En 1977, la biennale nous révélait l'oeuvre d'une jeune photographe américaine aujourd'hui célèbre : Eve Sonneman. Pour autant que la photographie n'était pas vraiment inscrite dans le champ des préoccupations de la manifestation. Ou elle l'était par raccroc, à travers l'oeuvre de peintres et d'artistes comme Tim Head, Didier Bay, William Wegman, Edmund Kuppel, John Hilliard... et les allemands Albrecht D., Dieter Hacker, Renate et Hilmar Liptow.

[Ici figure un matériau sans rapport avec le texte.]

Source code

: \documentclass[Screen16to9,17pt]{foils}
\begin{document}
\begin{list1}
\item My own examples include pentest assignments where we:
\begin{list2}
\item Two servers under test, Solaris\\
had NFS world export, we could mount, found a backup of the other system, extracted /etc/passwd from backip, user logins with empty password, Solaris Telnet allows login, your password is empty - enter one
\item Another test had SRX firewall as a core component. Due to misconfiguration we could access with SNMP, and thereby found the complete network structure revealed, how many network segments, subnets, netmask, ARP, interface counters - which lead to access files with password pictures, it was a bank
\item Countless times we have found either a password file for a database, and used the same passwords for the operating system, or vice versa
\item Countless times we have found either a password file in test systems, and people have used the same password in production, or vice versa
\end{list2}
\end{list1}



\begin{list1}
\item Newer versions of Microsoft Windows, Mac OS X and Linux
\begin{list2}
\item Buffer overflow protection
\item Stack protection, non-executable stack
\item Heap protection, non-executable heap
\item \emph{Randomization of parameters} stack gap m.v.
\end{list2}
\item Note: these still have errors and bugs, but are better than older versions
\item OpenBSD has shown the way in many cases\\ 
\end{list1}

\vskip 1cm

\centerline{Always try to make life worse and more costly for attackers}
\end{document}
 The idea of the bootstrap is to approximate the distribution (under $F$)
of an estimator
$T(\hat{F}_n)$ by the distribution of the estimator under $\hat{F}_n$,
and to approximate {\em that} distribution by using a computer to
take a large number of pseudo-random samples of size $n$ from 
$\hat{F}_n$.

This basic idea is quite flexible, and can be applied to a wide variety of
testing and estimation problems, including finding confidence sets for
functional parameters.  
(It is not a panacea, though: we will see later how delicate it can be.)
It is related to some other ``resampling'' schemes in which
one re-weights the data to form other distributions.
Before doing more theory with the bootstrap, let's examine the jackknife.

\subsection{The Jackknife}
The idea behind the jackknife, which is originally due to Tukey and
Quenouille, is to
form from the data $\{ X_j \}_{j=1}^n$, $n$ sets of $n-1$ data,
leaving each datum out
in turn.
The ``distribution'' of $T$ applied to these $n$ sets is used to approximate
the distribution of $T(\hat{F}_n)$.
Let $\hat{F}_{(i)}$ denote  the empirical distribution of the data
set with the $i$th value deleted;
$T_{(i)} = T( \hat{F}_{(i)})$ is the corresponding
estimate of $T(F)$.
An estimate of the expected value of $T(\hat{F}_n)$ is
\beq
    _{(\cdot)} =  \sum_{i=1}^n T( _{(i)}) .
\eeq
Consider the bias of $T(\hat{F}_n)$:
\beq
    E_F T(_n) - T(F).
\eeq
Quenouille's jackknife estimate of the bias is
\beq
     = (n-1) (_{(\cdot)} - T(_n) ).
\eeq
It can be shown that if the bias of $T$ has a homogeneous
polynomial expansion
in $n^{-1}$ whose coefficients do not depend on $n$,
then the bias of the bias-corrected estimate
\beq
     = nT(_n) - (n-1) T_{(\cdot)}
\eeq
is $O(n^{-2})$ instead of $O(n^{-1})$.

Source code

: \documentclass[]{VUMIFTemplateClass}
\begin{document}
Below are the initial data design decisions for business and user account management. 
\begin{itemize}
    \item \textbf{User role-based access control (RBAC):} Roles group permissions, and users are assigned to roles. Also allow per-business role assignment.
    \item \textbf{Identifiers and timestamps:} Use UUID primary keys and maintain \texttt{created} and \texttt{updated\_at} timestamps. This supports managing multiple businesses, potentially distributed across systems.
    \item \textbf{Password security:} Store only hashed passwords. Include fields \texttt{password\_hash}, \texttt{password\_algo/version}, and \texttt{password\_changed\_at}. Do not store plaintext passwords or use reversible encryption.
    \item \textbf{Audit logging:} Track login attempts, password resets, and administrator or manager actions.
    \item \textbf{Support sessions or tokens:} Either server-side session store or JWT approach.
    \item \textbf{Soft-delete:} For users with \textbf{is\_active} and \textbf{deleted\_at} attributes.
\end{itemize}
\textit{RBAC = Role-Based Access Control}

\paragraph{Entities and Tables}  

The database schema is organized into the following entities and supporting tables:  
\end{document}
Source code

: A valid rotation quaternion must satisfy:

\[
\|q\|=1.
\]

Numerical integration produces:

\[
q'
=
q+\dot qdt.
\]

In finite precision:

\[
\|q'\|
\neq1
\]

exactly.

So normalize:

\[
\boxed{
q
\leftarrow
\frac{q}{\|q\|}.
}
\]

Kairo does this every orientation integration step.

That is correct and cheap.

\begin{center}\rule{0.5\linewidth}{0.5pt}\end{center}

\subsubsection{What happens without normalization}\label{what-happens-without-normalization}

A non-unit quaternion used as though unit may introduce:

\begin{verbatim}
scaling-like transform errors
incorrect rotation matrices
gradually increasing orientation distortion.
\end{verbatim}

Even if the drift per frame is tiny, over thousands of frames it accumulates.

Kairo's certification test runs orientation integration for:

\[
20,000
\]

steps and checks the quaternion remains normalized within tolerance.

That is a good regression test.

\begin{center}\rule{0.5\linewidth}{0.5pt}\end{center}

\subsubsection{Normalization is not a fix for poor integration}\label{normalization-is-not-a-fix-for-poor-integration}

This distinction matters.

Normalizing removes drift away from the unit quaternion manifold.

Aujourd'hui, prenant en compte l'effervescence qui s'est manifestée dans ce domaine, la Biennale a voulu donner une vraie place à un moyen d'expression qui a considérablement évolué au cours de ses cinq dernières années. Encore fallait-il qu'on invite moins la photographie que des photographes et leurs oeuvres. S'il se trouve en effet beaucoup de promoteurs, de zélateurs et de propagandistes, les vrais créateurs ici sont plutôt rares. S'il est relativement facile d'exiger que la photographie soit présente un peu partout dans les grandes expositions et salons internationaux, s'il est possible d'obtenir gain de cause à la longue, au moment de concrétiser ses aspirations la sélection pose des problèmes parfois délicats. Les photographes réellement intéressants, qui apportent quelque chose de neuf, qui cherchent et qui trouvent, qui n'adaptent pas purement et simplement des idées glanées ça et là sont infiniment moins nombreux qu'on ne croit. La photographie a connu dans les années 20 et au début des années 30 une sorte d'âge d'or. Ce qu'Herbert Molderlings a nommé « La deuxième naissance de la photographie ». Que se passa-t-il alors ?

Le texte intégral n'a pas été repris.